▸ To do:
Wherever the string "what" appears in a line of the listing below, report that line.

▸ Data:

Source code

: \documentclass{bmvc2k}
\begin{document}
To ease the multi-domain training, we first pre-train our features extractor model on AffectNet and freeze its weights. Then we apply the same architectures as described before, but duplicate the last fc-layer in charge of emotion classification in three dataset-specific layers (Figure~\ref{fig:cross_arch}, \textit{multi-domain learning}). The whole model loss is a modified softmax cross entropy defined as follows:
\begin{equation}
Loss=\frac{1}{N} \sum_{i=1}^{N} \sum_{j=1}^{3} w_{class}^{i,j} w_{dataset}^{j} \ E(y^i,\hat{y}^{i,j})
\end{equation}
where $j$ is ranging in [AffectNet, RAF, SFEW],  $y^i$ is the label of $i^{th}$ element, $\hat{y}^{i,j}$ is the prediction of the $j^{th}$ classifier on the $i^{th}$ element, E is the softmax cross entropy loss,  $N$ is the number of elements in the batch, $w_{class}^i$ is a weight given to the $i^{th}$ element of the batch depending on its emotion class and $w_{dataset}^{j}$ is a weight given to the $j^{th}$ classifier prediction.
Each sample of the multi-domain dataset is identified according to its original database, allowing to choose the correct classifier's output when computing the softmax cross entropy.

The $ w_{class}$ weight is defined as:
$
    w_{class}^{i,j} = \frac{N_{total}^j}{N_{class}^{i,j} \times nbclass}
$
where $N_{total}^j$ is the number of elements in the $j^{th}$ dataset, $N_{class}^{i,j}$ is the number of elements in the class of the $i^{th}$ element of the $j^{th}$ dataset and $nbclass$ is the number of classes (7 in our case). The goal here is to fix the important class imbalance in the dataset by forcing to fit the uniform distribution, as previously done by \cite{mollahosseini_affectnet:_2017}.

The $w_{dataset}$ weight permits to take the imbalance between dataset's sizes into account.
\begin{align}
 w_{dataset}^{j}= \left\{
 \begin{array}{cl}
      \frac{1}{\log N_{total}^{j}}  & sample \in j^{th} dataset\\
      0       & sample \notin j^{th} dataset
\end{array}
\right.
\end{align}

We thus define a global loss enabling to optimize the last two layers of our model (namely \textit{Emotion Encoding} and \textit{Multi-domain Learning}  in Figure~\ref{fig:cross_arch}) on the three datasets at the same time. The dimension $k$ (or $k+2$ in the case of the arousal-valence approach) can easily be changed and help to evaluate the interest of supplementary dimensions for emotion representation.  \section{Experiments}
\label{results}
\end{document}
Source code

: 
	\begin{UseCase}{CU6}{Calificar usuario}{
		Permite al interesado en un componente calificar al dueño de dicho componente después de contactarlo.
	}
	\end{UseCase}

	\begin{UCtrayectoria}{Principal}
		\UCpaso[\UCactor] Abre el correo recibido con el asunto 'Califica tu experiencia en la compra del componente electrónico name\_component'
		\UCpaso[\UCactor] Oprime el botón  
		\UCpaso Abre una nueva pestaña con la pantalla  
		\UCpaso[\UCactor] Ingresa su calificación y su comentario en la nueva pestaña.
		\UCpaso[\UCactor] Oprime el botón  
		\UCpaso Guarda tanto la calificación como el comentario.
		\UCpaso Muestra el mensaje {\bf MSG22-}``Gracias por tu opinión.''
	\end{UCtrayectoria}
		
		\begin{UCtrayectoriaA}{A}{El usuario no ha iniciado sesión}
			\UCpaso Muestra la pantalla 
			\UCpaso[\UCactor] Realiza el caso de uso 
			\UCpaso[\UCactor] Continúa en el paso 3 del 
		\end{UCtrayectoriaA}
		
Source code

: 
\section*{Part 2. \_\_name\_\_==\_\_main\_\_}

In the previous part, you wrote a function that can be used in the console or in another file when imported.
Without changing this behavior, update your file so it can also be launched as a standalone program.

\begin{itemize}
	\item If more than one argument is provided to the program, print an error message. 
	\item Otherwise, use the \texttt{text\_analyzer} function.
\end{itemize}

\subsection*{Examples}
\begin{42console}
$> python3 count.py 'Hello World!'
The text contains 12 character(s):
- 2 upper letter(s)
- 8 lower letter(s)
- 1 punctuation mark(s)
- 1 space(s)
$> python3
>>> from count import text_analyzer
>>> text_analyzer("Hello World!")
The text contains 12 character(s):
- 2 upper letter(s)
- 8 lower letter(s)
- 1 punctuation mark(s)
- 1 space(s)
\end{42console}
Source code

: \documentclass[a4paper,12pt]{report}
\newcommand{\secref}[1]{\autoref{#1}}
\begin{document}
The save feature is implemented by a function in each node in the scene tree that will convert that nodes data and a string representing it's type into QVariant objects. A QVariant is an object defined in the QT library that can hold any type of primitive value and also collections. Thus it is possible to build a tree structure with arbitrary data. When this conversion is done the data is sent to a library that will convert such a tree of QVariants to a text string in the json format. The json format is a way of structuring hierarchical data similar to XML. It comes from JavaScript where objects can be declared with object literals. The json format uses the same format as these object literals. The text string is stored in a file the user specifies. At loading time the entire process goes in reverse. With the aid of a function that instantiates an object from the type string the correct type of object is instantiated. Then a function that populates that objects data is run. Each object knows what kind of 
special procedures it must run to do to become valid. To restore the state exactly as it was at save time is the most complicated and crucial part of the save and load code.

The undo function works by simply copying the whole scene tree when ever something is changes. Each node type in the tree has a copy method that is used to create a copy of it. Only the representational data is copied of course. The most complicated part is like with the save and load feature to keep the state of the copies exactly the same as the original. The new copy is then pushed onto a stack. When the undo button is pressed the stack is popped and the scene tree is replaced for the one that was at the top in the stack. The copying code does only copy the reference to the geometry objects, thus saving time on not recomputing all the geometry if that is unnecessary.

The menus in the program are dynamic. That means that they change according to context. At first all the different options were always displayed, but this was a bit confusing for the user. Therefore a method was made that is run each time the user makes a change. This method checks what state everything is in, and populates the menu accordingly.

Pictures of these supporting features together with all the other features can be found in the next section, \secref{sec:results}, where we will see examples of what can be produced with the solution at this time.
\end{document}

▸ Answer to the problem:
The save feature is implemented by a function in each node in the scene tree that will convert that nodes data and a string representing it's type into QVariant objects. A QVariant is an object defined in the QT library that can hold any type of primitive value and also collections. Thus it is possible to build a tree structure with arbitrary data. When this conversion is done the data is sent to a library that will convert such a tree of QVariants to a text string in the json format. The json format is a way of structuring hierarchical data similar to XML. It comes from JavaScript where objects can be declared with object literals. The json format uses the same format as these object literals. The text string is stored in a file the user specifies. At loading time the entire process goes in reverse. With the aid of a function that instantiates an object from the type string the correct type of object is instantiated. Then a function that populates that objects data is run. Each object knows what kind of 
The menus in the program are dynamic. That means that they change according to context. At first all the different options were always displayed, but this was a bit confusing for the user. Therefore a method was made that is run each time the user makes a change. This method checks what state everything is in, and populates the menu accordingly.
Pictures of these supporting features together with all the other features can be found in the next section, \secref{sec:results}, where we will see examples of what can be produced with the solution at this time.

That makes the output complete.